■ Task input:

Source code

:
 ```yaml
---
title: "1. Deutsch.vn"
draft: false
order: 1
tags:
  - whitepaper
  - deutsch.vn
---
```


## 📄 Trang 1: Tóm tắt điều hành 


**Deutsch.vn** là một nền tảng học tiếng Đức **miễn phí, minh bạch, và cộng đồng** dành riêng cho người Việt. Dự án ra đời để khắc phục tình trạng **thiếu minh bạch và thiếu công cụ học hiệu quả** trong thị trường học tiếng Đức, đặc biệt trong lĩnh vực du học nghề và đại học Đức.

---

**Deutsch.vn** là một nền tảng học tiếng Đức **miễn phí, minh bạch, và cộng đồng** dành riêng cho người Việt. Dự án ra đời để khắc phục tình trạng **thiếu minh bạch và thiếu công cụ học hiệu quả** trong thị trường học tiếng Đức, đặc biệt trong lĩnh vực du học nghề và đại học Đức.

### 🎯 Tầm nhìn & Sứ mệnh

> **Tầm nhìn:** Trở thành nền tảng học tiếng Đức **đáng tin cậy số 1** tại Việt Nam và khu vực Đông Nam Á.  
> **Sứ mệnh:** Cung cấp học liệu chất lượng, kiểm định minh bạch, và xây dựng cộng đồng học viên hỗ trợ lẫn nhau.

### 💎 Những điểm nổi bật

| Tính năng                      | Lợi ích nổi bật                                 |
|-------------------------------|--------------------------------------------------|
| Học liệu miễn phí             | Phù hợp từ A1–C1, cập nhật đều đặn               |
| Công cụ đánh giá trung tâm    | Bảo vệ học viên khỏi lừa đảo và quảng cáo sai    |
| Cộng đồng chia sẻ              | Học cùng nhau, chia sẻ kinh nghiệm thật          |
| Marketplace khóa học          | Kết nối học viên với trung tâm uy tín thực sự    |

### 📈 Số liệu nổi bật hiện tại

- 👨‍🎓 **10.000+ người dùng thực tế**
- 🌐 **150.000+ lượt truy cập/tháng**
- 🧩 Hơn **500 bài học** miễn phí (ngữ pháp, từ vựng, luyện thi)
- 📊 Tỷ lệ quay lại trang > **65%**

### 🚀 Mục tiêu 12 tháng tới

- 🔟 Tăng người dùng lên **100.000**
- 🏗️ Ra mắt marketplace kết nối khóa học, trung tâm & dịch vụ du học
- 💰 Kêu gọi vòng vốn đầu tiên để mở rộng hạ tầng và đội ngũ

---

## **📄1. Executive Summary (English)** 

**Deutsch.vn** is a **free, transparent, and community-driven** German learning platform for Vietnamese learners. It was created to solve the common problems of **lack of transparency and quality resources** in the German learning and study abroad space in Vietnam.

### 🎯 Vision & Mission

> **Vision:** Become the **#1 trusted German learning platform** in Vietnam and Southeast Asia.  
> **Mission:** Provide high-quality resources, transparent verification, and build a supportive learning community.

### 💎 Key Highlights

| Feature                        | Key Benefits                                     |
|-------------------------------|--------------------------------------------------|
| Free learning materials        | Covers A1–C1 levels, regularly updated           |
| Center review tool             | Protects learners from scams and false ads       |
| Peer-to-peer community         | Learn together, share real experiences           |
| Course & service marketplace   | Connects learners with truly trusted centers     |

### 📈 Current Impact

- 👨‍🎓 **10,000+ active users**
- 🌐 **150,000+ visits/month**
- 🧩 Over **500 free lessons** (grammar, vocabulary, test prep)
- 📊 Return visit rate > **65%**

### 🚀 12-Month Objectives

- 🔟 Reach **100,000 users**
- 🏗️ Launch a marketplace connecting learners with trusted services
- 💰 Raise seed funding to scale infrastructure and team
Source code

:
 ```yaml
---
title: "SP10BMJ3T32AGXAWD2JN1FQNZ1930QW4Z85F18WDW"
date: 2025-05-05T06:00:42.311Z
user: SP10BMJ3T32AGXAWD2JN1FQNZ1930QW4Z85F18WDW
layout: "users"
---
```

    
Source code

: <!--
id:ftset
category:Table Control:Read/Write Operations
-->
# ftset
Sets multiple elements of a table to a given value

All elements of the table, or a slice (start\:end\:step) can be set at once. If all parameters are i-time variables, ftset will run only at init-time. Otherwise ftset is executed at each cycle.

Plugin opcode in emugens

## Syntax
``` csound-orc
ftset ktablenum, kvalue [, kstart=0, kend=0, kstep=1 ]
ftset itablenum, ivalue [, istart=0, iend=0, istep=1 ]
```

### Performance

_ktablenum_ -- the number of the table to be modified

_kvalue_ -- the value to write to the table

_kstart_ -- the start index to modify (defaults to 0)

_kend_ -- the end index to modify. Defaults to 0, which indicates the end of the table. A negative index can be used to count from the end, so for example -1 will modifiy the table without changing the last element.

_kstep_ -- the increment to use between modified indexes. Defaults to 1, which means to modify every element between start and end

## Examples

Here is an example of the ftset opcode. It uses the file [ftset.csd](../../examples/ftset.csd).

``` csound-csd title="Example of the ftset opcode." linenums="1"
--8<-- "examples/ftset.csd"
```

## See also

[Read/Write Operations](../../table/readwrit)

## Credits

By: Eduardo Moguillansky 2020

■ Assignment: Give an exact copy of the lines above, from the top of the records to the line that contains "## 📄 Trang 1: Tóm tắt điều hành", taking in both ends.

■ Written response:
Source code

:
 ```yaml
---
title: "1. Deutsch.vn"
draft: false
order: 1
tags:
  - whitepaper
  - deutsch.vn
---
```


## 📄 Trang 1: Tóm tắt điều hành 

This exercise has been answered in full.